The Technology Hackathon 2025—organised by EEC Automation Park, Faculty of Engineering, Burapha University—created a hands-on learning space for upper secondary and vocational (certificate-level) students to develop smart innovations addressing sustainability challenges in the environment and energy sectors. With strong industry collaboration, the project contributes to building an innovation ecosystem, strengthening human capital, and supporting sustainable industrial development in the EEC and beyond.

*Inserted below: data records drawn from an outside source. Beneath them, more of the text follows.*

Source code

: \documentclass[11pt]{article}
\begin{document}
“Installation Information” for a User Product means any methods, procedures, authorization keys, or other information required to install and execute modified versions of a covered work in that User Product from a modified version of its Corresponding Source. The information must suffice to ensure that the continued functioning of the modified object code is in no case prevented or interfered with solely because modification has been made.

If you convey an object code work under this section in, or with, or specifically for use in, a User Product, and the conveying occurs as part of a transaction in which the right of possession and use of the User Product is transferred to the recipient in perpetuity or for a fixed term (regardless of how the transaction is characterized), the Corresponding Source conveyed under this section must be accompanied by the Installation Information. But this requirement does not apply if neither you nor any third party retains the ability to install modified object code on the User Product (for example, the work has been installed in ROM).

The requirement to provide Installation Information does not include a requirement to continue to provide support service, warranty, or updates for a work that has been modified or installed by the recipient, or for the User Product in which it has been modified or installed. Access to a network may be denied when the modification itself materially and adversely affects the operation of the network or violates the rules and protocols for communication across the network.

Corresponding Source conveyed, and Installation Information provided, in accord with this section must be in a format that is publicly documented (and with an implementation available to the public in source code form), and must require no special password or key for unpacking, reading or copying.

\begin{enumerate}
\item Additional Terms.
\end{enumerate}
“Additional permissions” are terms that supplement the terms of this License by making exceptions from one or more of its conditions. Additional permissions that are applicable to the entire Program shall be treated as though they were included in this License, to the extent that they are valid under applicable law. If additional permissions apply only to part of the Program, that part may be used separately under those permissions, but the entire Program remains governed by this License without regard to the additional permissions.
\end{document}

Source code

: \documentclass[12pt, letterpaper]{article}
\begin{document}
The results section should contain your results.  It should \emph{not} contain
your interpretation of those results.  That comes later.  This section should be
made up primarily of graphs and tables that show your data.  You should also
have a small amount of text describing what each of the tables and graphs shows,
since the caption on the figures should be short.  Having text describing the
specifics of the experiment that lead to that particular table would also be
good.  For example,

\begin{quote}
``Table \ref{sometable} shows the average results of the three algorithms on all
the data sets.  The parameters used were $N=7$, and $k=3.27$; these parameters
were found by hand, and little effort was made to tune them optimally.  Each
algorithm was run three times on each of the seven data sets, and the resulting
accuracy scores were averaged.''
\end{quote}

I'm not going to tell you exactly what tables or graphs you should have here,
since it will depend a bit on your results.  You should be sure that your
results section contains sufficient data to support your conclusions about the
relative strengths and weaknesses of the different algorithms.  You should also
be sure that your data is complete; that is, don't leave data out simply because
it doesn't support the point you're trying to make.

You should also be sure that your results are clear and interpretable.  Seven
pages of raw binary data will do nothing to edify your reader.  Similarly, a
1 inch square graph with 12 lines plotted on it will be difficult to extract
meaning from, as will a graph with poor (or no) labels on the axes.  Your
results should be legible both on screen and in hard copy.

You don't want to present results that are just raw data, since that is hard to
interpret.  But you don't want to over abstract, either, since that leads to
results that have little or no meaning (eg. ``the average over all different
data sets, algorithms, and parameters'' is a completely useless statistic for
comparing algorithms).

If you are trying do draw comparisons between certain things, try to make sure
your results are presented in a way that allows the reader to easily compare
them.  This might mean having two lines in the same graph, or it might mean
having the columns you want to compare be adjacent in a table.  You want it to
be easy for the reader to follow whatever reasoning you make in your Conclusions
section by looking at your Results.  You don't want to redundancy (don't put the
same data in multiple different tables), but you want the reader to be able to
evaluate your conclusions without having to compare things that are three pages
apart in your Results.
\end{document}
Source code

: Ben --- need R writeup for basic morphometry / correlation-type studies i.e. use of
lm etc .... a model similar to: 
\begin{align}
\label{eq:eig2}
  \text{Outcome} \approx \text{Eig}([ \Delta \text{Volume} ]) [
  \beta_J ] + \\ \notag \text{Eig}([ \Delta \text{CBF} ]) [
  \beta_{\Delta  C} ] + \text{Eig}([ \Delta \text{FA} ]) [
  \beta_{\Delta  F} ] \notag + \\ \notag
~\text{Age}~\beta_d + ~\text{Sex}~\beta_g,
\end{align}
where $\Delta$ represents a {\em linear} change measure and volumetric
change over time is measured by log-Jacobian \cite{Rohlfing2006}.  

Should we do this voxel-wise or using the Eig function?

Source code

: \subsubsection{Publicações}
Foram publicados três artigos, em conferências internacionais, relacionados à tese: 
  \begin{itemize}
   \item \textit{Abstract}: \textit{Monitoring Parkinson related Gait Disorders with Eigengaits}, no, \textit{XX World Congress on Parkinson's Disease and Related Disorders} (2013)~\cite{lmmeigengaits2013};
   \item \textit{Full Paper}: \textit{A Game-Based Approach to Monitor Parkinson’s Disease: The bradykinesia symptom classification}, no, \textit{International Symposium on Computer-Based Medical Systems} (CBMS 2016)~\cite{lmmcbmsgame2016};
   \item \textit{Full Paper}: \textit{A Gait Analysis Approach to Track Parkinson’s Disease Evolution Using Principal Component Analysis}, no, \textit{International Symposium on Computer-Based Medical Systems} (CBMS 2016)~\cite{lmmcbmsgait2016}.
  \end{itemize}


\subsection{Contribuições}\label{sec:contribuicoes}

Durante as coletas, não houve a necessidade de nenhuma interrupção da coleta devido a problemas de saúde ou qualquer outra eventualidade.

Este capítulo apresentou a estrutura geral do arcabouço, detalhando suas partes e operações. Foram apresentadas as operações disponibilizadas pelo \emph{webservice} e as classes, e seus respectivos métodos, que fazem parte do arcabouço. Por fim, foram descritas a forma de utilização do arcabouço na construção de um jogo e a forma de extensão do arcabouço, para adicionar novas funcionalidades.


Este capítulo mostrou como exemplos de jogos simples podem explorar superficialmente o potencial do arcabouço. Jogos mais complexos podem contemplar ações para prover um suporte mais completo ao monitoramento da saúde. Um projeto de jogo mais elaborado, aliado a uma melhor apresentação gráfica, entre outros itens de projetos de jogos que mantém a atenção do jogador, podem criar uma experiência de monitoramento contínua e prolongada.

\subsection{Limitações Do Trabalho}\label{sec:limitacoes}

Project Coordinator: EEC Automation Park
Objectives:
- To promote hands-on learning in engineering, technology, and innovation
- To develop design thinking, teamwork, and engineering problem-solving skills
- To create innovation prototypes with potential for real industrial application
- To strengthen collaboration among the university, industry partners, and youth communities
- To cultivate the mindset of using technology for sustainable development
Program Activities:
The program used a blended learning approach: starting with an online bootcamp to build foundations, followed by an onsite workshop at EEC Automation Park for practical training, and culminating in a 32-hour continuous hackathon.
Teams developed prototypes under defined challenges, supported by mentors from the Faculty of Engineering and industry experts who provided technical guidance and design-process coaching—leading to prototypes that could be presented and evaluated.
Expected Outcomes (Impacts):
Technology Hackathon 2025 generated concrete positive impacts across multiple dimensions:
- Human Capital Development: Participants built skills in engineering, digital technology, IoT, automation, and innovation through real practice—aligned with modern industry needs.
- Innovation Outcomes: The project produced prototypes addressing sustainability and safety challenges, such as smart rice field monitoring, fire-response systems, and intelligent energy solutions—demonstrating strong youth potential for real-world technology development.
- Industry and Economic Linkages: Industry partners helped bridge academia and practice through mentorship and opportunities for continuation—especially for winning teams who presented to industry leaders, supporting future commercialisation pathways.
- Social and Sustainability Value: The program nurtured a “technology for society and the environment” mindset, aligning with SDG 9 (Industry, Innovation and Infrastructure) and the Faculty’s sustainability-driven vision.